_Task instructions_
What lines of the data include the string "performance"? Copy them all.

******************************

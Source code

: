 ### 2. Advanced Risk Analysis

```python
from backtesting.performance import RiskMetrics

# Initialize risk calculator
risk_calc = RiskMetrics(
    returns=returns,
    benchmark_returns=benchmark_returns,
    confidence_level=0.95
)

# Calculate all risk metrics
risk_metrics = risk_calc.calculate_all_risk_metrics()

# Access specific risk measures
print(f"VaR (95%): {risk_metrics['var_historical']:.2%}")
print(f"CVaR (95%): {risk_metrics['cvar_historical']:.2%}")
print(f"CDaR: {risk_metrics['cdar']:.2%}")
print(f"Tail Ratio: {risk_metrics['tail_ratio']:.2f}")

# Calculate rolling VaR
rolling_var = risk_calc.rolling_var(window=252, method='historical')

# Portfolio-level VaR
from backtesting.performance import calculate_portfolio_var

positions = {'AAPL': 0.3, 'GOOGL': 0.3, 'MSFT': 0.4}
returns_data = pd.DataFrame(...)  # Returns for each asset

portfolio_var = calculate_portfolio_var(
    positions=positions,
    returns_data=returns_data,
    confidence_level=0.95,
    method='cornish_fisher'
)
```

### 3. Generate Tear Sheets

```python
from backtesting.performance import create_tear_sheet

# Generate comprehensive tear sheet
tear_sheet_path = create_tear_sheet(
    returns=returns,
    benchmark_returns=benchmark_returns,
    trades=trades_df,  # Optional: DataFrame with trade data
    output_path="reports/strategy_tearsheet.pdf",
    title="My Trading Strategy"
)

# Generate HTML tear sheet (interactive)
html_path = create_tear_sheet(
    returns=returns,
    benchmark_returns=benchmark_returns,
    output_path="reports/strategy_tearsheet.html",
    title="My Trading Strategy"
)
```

******************************

_Finished exercise_
from backtesting.performance import RiskMetrics
from backtesting.performance import calculate_portfolio_var
from backtesting.performance import create_tear_sheet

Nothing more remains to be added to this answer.